“TRY TO CONTAIN DHUL AND DHUAN (DUST AND SMOKE), THE TWO CONTRIBUTORS TO AIR POLLUTION, AT HOME, IN YOUR NEIGHBOURHOOD OR OUTSIDE. THAT’S THE ONLY WAY TO SAVE YOURSELF”
DR ARVIND KUMAR Pulmonologist and thoracic surgeon, Chairman, Centre for Chest Surgery & Lung Transplantation & Director, Institute of Robotic Surgery, Sir Ganga Ram Hospital, New Delhi
India has the dubious distinction of being the country with the highest number of deaths due to air pollution, according to the World Health Organization. Yet, most Indians are unaware of the enormity of the problem.
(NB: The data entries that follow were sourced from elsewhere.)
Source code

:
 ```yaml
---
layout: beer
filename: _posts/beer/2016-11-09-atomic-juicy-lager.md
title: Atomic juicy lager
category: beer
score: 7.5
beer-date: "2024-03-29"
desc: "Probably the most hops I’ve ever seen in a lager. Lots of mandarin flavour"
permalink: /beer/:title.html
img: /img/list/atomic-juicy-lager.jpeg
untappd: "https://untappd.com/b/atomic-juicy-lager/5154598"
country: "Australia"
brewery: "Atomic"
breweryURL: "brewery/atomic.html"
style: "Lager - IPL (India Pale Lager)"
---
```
Such is the level of air pollution in our country that everyone in India can be called a smoker now. Think about it: we have 52 newborn smokers every minute. And every Delhiite has smoked 10 cigarettes every day in the past year.
What can people do to save themselves? We breathe 25,000 times a day, inhaling 10,000 litres of air on average every day, and inhaling thousands of kilograms of toxins in each breath. About 99.99 per cent of those toxins come out, but a minuscule portion does not. As we keep breathing, 25,000 times a day, that tiny portion becomes a chunk, gets deposited in our lungs, absorbed by body and
damages brain, heart, kidneys, reproductive system and every organ of the body.
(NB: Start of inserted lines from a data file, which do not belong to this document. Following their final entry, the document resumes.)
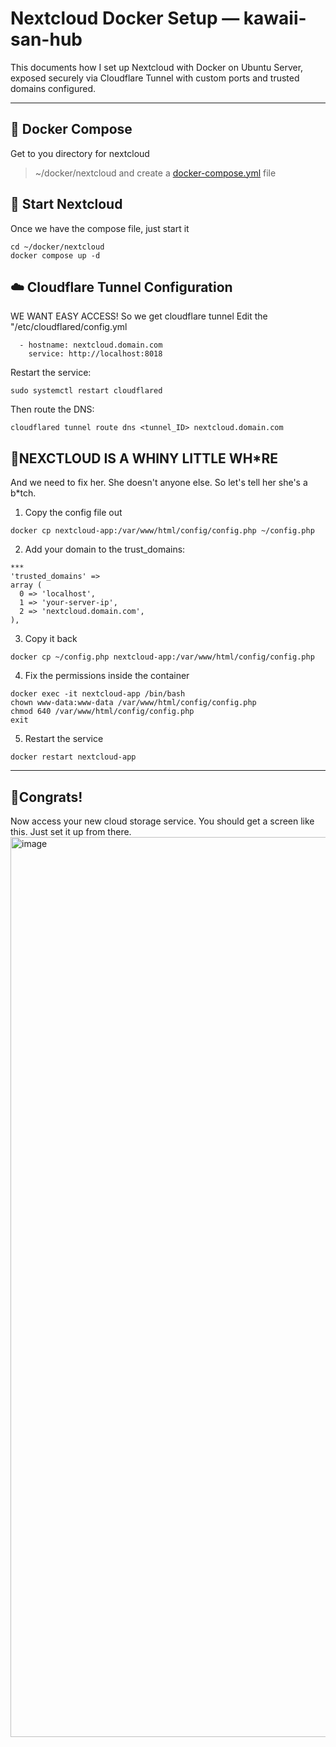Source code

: # Nextcloud Docker Setup — kawaii-san-hub

This documents how I set up Nextcloud with Docker on Ubuntu Server, exposed securely via Cloudflare Tunnel with custom ports and trusted domains configured.

---

## 🐳 Docker Compose
Get to you directory for nextcloud
> ~/docker/nextcloud
and create a [docker-compose.yml](./docker-compose.yml) file

## 🚀 Start Nextcloud
Once we have the compose file, just start it
```
cd ~/docker/nextcloud
docker compose up -d
```

## ☁️ Cloudflare Tunnel Configuration
WE WANT EASY ACCESS! So we get cloudflare tunnel
Edit the "/etc/cloudflared/config.yml
```
  - hostname: nextcloud.domain.com
    service: http://localhost:8018
```
Restart the service:
```
sudo systemctl restart cloudflared
```
Then route the DNS:
```
cloudflared tunnel route dns <tunnel_ID> nextcloud.domain.com
```

## 🔵NEXCTLOUD IS A WHINY LITTLE WH*RE
And we need to fix her. She doesn't anyone else. So let's tell her she's a b*tch.
1. Copy the config file out
```
docker cp nextcloud-app:/var/www/html/config/config.php ~/config.php
```
2. Add your domain to the trust_domains:
```
***
'trusted_domains' =>
array (
  0 => 'localhost',
  1 => 'your-server-ip',
  2 => 'nextcloud.domain.com',
),
```
3. Copy it back
```
docker cp ~/config.php nextcloud-app:/var/www/html/config/config.php
```
4. Fix the permissions inside the container
```
docker exec -it nextcloud-app /bin/bash
chown www-data:www-data /var/www/html/config/config.php
chmod 640 /var/www/html/config/config.php
exit
```
5. Restart the service
```
docker restart nextcloud-app
```

---

## 🎉Congrats!
Now access your new cloud storage service.
You should get a screen like this. Just set it up from there.
<img width="2560" height="1440" alt="image" src="https://github.com/user-attachments/assets/a99962e1-6632-4ecf-b531-6f2f00fe3f91" />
In children, it can lead to neuroinflammation which, it has been proved, leads to cognitive underdevelopment, or low IQ. In adults, air pollution leads to five to 10 times higher brain attacks (paralytic); hypertension in people in their 20s and 30s; five to 10 times higher heart attacks in people living in polluted cities. Numerous studies show rise in hospitalisation from heart attacks following spikes in particulate matter. Similar correlation has been shown with asthma, COPD and pneumonia. Such is the level of air pollution in India that neonates develop bronchial problems. The number of lung cancer patients is zooming. The past 20 years belonged to heart disease, the next 20 will see a lung disease epidemic.
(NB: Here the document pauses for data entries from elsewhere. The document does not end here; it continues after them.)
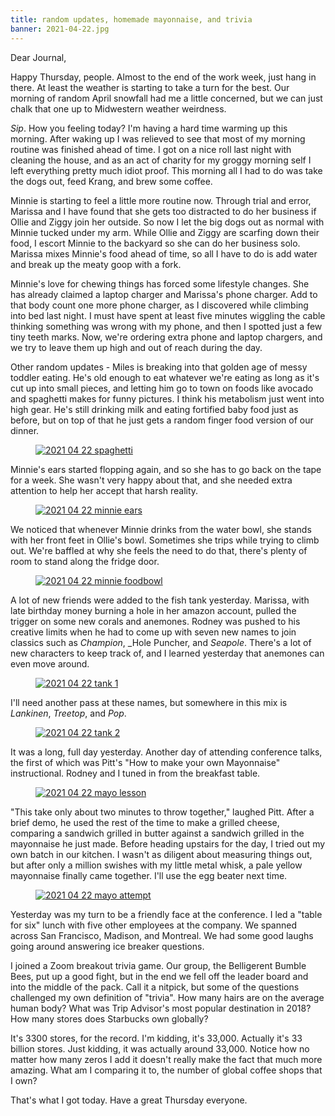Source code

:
 ```yaml
---
title: random updates, homemade mayonnaise, and trivia
banner: 2021-04-22.jpg
---
```


Dear Journal,

Happy Thursday, people.  Almost to the end of the work week, just hang
in there.  At least the weather is starting to take a turn for the
best.  Our morning of random April snowfall had me a little concerned,
but we can just chalk that one up to Midwestern weather weirdness.

_Sip_.  How you feeling today?  I'm having a hard time warming up this
morning.  After waking up I was relieved to see that most of my
morning routine was finished ahead of time.  I got on a nice roll last
night with cleaning the house, and as an act of charity for my groggy
morning self I left everything pretty much idiot proof.  This morning
all I had to do was take the dogs out, feed Krang, and brew some
coffee.

Minnie is starting to feel a little more routine now.  Through trial
and error, Marissa and I have found that she gets too distracted to do
her business if Ollie and Ziggy join her outside.  So now I let the
big dogs out as normal with Minnie tucked under my arm.  While Ollie
and Ziggy are scarfing down their food, I escort Minnie to the
backyard so she can do her business solo.  Marissa mixes Minnie's food
ahead of time, so all I have to do is add water and break up the meaty
goop with a fork.

Minnie's love for chewing things has forced some lifestyle changes.
She has already claimed a laptop charger and Marissa's phone charger.
Add to that body count one more phone charger, as I discovered while
climbing into bed last night.  I must have spent at least five minutes
wiggling the cable thinking something was wrong with my phone, and
then I spotted just a few tiny teeth marks.  Now, we're ordering extra
phone and laptop chargers, and we try to leave them up high and out of
reach during the day.

Other random updates - Miles is breaking into that golden age of messy
toddler eating.  He's old enough to eat whatever we're eating as long
as it's cut up into small pieces, and letting him go to town on foods
like avocado and spaghetti makes for funny pictures.  I think his
metabolism just went into high gear.  He's still drinking milk and
eating fortified baby food just as before, but on top of that he just
gets a random finger food version of our dinner.

<figure>
<a href="/images/2021-04-22-spaghetti.jpg">
<img alt="2021 04 22 spaghetti" src="/images/2021-04-22-spaghetti.jpg"/>
</a>
</figure>

Minnie's ears started flopping again, and so she has to go back on the
tape for a week.  She wasn't very happy about that, and she needed
extra attention to help her accept that harsh reality.

<figure>
<a href="/images/2021-04-22-minnie-ears.jpg">
<img alt="2021 04 22 minnie ears" src="/images/2021-04-22-minnie-ears.jpg"/>
</a>
</figure>

We noticed that whenever Minnie drinks from the water bowl, she stands
with her front feet in Ollie's bowl.  Sometimes she trips while trying
to climb out.  We're baffled at why she feels the need to do that,
there's plenty of room to stand along the fridge door.

<figure>
<a href="/images/2021-04-22-minnie-foodbowl.jpg">
<img alt="2021 04 22 minnie foodbowl" src="/images/2021-04-22-minnie-foodbowl.jpg"/>
</a>
</figure>

A lot of new friends were added to the fish tank yesterday.  Marissa,
with late birthday money burning a hole in her amazon account, pulled
the trigger on some new corals and anemones.  Rodney was pushed to his
creative limits when he had to come up with seven new names to join
classics such as _Champion_, _Hole Puncher, and _Seapole_.  There's a
lot of new characters to keep track of, and I learned yesterday that
anemones can even move around.

<figure>
<a href="/images/2021-04-22-tank-1.jpg">
<img alt="2021 04 22 tank 1" src="/images/2021-04-22-tank-1.jpg"/>
</a>
</figure>

I'll need another pass at these names, but somewhere in this mix is
_Lankinen_, _Treetop_, and _Pop_.

<figure>
<a href="/images/2021-04-22-tank-2.jpg">
<img alt="2021 04 22 tank 2" src="/images/2021-04-22-tank-2.jpg"/>
</a>
</figure>

It was a long, full day yesterday.  Another day of attending
conference talks, the first of which was Pitt's "How to make your own
Mayonnaise" instructional.  Rodney and I tuned in from the breakfast
table.

<figure>
<a href="/images/2021-04-22-mayo-lesson.jpg">
<img alt="2021 04 22 mayo lesson" src="/images/2021-04-22-mayo-lesson.jpg"/>
</a>
</figure>

"This take only about two minutes to throw together," laughed Pitt.
After a brief demo, he used the rest of the time to make a grilled
cheese, comparing a sandwich grilled in butter against a sandwich
grilled in the mayonnaise he just made.  Before heading upstairs for
the day, I tried out my own batch in our kitchen.  I wasn't as
diligent about measuring things out, but after only a million swishes
with my little metal whisk, a pale yellow mayonnaise finally came
together.  I'll use the egg beater next time.

<figure>
<a href="/images/2021-04-22-mayo-attempt.jpg">
<img alt="2021 04 22 mayo attempt" src="/images/2021-04-22-mayo-attempt.jpg"/>
</a>
</figure>

Yesterday was my turn to be a friendly face at the conference.  I led
a "table for six" lunch with five other employees at the company.  We
spanned across San Francisco, Madison, and Montreal.  We had some good
laughs going around answering ice breaker questions.

I joined a Zoom breakout trivia game.  Our group, the Belligerent
Bumble Bees, put up a good fight, but in the end we fell off the
leader board and into the middle of the pack.  Call it a nitpick, but
some of the questions challenged my own definition of "trivia".  How
many hairs are on the average human body?  What was Trip Advisor's
most popular destination in 2018?  How many stores does Starbucks own
globally?

It's 3300 stores, for the record.  I'm kidding, it's 33,000.  Actually
it's 33 billion stores.  Just kidding, it was actually around 33,000.
Notice how no matter how many zeros I add it doesn't really make the
fact that much more amazing.  What am I comparing it to, the number of
global coffee shops that I own?

That's what I got today.  Have a great Thursday everyone.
Effectively, there is no remedy. Air is a continuous flow, it goes across boundaries. So when it is highly polluted outside, don’t go out. Normally, we breathe 12-14 times a minute. But when we do outdoor activities—running, jogging, exercising—we breathe about 45 times a minute. You will inhale more toxins every minute. That is why we have been opposing marathons, which are supposed to be good for your health but actually kill by poisoning your body. Medically, it’s suicide. Masks do not help: those sold in pharmacies can’t keep out particulate matter and the N95 or N99 masks are effective if worn tight across the nose. Even these can only prevent large particles from getting into the lungs. Finer particles like P2.5 or harmful sulphates and nitrates can pass right through.
Indoor air pollution is also a big issue in India. Air purifiers do no good, because they are effective over limited space. You can do yoga, but it only helps enhance your lung capacity, it can’t remove the particulate deposits that line your lungs. The real remedy is taking small individual efforts to contain two things, dhul and dhuan (dust and smoke)—the two contributors to air pollution—at home, in your neighbourhood or outside. You as a citizen need to take the initiative, to curb pollution, to improve the air you breath. That’s the only way.